ECLI:NL:HR:2005:AS5953
Hoge Raad
- Cassatie
- P. Neleman
- D.H. Beukenhorst
- P.C. Kop
- W.A.M. van Schendel
- F.B. Bakels
- Rechtspraak.nl
Cassatie over de reikwijdte van de uitzondering van art. 46d WOR in het kader van de oprichting van een Shared Service Center voor personeelsregistratie en salarisadministratie
In deze zaak heeft de Hoge Raad op 20 mei 2005 uitspraak gedaan in een cassatieprocedure die voortvloeide uit een verzoek van verschillende ondernemingsraden van ministeries tegen de Staat der Nederlanden. De ondernemingsraden, vertegenwoordigd door advocaat mr. R.A.A. Duk, stelden dat de Staat niet in redelijkheid kon besluiten tot de oprichting van een Shared Service Center voor personeelsregistratie en salarisadministratie (SSC HRM P&S) zonder de medezeggenschap van de ondernemingsraden te respecteren. Dit besluit, genomen op 4 juli 2003, werd door de ondernemingsraden als een interne organisatorische aangelegenheid beschouwd, die niet onder de uitzondering van artikel 46d van de Wet op de ondernemingsraden (WOR) viel.

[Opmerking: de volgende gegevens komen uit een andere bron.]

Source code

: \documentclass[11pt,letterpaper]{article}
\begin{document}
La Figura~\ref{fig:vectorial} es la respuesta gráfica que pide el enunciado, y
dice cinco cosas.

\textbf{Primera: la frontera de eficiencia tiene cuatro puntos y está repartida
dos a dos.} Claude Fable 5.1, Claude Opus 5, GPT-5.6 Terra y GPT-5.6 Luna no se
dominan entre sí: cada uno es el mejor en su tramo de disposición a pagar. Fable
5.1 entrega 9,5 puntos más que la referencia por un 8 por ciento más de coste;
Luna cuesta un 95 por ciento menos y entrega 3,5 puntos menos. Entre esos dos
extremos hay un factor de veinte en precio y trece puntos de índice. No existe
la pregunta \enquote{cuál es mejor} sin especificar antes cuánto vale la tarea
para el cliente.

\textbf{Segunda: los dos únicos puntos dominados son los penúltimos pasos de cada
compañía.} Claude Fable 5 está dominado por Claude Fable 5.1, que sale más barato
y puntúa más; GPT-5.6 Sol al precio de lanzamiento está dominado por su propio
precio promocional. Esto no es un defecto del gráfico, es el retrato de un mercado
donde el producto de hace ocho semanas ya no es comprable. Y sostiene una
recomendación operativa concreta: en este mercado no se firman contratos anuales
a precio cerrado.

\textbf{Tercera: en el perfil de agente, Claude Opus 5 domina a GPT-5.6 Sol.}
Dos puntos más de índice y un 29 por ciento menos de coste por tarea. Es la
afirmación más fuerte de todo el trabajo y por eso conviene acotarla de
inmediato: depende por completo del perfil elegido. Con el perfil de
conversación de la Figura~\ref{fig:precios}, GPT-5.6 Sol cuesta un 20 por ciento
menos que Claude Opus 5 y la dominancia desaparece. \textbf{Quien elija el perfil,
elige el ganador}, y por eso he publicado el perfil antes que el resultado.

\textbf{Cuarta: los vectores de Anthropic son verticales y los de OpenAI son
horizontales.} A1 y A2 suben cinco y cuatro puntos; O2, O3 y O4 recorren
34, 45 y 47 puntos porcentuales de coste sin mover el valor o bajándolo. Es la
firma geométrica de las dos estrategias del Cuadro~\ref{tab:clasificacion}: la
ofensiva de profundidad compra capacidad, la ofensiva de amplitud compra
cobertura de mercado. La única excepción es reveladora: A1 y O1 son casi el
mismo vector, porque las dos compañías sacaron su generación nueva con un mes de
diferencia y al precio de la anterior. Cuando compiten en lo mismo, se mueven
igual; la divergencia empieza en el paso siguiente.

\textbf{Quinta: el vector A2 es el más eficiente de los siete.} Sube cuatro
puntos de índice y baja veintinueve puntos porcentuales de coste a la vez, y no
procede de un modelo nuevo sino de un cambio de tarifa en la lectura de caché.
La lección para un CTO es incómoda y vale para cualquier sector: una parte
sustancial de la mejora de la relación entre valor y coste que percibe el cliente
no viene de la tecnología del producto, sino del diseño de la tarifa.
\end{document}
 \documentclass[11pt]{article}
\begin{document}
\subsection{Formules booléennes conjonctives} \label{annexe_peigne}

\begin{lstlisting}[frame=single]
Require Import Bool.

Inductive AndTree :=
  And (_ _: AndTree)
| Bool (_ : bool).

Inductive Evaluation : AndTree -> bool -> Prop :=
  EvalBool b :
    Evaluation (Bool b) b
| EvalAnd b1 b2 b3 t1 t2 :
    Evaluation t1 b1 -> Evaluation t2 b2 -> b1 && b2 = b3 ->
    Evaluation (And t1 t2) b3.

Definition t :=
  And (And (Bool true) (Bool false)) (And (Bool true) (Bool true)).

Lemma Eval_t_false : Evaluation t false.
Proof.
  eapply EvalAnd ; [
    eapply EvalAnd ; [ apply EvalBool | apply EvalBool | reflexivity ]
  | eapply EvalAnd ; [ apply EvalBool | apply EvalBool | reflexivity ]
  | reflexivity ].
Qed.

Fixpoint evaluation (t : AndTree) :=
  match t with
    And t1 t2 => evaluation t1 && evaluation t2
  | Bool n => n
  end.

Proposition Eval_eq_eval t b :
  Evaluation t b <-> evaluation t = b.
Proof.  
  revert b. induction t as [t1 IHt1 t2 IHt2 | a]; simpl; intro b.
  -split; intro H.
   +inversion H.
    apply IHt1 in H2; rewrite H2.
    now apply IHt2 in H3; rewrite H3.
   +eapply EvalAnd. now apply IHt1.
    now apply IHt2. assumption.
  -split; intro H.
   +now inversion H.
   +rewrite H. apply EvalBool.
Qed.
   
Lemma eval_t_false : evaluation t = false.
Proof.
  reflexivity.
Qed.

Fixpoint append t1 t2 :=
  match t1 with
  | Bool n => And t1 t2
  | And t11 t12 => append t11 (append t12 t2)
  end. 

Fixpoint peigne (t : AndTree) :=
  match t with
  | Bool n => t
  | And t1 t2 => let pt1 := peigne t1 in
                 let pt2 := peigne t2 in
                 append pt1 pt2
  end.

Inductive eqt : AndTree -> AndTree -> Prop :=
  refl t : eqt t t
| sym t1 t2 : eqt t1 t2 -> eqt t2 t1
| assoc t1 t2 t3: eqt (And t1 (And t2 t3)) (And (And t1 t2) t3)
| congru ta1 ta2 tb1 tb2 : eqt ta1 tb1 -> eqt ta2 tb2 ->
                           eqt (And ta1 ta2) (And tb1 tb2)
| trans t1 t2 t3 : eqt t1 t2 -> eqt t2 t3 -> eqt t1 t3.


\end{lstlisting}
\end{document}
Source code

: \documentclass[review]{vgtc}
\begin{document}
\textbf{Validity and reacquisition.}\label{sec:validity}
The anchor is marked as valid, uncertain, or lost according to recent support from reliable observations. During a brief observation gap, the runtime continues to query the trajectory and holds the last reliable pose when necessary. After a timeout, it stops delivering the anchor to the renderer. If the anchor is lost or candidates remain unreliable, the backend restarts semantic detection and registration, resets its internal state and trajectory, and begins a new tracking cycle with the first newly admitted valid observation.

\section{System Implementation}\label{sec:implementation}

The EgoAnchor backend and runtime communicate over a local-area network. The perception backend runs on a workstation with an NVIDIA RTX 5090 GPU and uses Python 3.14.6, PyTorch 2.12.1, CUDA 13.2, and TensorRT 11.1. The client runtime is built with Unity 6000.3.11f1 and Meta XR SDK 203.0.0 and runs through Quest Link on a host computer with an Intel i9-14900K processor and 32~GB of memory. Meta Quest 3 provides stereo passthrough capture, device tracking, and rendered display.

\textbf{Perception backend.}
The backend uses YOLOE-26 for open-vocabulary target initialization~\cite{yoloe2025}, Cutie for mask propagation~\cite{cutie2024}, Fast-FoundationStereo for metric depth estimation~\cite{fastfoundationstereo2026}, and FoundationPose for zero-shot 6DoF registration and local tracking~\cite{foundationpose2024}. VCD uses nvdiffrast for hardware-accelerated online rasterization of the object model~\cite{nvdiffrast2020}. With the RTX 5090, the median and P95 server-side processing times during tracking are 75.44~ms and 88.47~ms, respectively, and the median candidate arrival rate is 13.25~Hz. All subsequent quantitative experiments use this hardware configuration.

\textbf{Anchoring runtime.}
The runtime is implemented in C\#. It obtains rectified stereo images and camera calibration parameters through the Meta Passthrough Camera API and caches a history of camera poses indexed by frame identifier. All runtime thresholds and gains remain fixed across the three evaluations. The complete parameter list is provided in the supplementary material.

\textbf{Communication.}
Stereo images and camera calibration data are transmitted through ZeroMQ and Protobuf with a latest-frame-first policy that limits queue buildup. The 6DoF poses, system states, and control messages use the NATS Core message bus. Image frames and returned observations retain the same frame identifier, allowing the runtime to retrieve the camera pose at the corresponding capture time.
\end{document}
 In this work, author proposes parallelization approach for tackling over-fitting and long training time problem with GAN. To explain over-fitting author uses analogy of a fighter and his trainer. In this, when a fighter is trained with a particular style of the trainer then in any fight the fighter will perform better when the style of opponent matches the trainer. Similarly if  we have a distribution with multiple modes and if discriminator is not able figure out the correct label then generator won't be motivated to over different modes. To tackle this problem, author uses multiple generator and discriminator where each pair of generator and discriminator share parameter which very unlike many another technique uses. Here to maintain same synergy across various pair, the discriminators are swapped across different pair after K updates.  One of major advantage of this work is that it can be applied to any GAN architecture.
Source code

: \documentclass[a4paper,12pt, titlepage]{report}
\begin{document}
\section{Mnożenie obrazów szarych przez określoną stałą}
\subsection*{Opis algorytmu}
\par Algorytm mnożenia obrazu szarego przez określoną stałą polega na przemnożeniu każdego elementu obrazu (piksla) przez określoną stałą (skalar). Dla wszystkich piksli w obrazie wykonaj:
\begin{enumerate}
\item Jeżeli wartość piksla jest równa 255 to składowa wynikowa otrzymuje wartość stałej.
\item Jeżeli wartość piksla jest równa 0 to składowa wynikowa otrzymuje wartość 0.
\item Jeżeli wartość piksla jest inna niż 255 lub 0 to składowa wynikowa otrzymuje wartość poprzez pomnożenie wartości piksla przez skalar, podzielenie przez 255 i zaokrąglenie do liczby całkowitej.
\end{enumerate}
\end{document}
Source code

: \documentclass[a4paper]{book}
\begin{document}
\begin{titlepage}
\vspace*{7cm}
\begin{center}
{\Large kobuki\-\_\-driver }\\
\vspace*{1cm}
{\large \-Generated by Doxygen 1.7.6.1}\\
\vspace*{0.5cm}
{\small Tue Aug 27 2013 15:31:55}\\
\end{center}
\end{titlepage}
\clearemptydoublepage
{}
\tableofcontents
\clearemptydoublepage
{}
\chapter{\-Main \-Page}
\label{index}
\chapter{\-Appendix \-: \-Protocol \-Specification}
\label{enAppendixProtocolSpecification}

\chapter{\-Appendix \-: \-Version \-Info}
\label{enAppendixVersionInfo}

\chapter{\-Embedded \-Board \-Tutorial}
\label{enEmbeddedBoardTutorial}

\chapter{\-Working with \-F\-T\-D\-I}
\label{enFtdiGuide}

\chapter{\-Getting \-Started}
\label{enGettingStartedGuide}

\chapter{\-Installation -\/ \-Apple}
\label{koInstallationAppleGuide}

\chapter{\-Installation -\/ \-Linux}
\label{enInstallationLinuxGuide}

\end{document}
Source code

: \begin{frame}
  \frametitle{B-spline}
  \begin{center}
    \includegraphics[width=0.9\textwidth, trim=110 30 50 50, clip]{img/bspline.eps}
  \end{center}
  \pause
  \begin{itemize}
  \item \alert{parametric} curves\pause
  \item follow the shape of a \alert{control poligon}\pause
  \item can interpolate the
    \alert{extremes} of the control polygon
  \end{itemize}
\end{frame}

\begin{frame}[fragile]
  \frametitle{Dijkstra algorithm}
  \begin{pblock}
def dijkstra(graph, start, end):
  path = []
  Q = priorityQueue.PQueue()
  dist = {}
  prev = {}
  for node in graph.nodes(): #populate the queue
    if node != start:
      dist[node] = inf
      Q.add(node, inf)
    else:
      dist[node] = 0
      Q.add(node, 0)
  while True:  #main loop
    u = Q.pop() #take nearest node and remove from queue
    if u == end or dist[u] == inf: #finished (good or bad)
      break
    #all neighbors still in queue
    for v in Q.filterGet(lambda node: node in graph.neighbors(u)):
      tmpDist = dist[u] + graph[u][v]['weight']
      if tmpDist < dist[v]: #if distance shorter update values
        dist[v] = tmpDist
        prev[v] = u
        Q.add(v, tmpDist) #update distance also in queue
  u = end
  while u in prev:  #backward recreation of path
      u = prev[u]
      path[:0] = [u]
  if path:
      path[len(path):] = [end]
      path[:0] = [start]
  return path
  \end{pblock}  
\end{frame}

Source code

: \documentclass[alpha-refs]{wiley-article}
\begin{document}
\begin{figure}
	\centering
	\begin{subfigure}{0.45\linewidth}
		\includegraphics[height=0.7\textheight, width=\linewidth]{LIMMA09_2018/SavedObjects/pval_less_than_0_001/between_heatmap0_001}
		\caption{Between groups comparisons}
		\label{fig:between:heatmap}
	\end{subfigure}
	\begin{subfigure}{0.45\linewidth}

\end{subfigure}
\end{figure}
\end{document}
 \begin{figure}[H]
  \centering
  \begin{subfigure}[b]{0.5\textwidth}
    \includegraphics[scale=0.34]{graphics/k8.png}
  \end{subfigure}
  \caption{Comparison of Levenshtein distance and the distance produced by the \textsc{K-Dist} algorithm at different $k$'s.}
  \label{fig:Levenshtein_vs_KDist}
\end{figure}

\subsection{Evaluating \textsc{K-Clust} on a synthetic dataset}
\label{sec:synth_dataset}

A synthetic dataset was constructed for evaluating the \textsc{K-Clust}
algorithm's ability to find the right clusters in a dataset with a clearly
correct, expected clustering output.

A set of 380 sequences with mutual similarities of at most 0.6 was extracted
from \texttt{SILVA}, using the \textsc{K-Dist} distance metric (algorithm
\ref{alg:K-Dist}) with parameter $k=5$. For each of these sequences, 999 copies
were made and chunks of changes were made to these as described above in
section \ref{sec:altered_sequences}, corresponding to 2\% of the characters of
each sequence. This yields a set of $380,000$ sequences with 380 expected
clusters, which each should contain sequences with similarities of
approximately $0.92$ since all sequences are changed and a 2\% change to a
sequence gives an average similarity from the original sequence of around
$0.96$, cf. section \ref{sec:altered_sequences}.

De ondernemingskamer van het gerechtshof Amsterdam had het verzoek van de ondernemingsraden afgewezen, waarna de ondernemingsraden cassatie instelden. De Hoge Raad oordeelde dat de ondernemingskamer terecht had geoordeeld dat het besluit van de Staat betrekking had op de publiekrechtelijke vaststelling van taken van de betrokken ministeries. De Hoge Raad bevestigde dat de aard van het besluit en de betrokken belangen in deze context van belang zijn voor de toepassing van de WOR.
De Hoge Raad verwierp zowel het principale als het incidentele beroep van de Staat, en oordeelde dat de ondernemingskamer op juiste gronden had geoordeeld dat het besluit van de Staat niet enkel een interne organisatorische aangelegenheid betrof, maar ook politieke verantwoordelijkheden met zich meebracht. De Staat werd veroordeeld in de kosten van het incidentele cassatieberoep, die aan de zijde van de ondernemingsraden waren begroot op € 333,38 aan verschotten en € 1.800,-- voor salaris.